### Task to complete
For every line that contains the string "subsection", pull that line out of the material below.

### Study material
========
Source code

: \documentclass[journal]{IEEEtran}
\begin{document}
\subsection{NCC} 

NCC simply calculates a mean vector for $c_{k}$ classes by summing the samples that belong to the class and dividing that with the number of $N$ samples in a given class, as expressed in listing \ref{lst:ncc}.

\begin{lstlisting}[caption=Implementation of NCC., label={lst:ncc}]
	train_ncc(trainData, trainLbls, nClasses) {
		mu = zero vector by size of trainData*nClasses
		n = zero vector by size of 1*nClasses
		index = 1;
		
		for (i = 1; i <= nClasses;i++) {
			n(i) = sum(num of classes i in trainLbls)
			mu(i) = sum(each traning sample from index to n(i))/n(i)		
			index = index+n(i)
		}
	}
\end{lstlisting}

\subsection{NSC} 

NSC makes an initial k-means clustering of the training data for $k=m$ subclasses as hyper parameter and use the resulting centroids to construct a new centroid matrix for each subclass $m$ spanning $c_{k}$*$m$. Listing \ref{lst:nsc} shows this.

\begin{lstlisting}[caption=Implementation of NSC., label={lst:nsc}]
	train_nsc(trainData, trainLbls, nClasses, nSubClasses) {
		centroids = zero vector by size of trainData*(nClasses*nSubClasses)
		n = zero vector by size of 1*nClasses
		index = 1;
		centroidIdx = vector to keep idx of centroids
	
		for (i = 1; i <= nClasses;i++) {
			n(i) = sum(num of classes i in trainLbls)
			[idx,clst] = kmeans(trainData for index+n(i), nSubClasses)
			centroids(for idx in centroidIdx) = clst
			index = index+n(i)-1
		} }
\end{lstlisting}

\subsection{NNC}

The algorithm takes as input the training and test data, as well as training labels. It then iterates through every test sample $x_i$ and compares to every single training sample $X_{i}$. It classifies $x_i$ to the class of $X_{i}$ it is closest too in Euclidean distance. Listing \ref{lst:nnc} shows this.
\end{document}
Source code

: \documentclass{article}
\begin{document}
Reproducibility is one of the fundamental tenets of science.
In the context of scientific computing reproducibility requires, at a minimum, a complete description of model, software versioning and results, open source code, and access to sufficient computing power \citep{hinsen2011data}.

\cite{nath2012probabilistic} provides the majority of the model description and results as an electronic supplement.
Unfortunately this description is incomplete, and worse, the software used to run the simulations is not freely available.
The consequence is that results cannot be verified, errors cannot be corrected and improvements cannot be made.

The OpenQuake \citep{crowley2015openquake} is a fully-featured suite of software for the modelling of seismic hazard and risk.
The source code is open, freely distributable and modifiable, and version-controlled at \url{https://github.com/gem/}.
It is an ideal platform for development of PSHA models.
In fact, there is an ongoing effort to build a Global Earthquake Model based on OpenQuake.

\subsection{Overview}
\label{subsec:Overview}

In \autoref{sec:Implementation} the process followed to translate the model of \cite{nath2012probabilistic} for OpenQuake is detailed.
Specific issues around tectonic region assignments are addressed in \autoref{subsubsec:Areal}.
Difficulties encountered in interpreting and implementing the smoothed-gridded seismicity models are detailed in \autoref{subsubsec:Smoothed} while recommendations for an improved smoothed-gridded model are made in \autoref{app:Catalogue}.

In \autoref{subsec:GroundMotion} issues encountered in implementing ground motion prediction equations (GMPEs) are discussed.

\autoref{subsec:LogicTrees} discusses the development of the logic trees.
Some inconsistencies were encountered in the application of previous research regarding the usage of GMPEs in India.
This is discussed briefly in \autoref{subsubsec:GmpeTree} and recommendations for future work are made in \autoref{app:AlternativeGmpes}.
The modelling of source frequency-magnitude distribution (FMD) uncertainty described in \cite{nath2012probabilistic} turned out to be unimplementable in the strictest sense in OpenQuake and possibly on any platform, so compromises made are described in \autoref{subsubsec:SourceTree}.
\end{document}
========
### Written response
\subsection{NCC} 
\subsection{NSC} 
\subsection{NNC}
\subsection{Overview}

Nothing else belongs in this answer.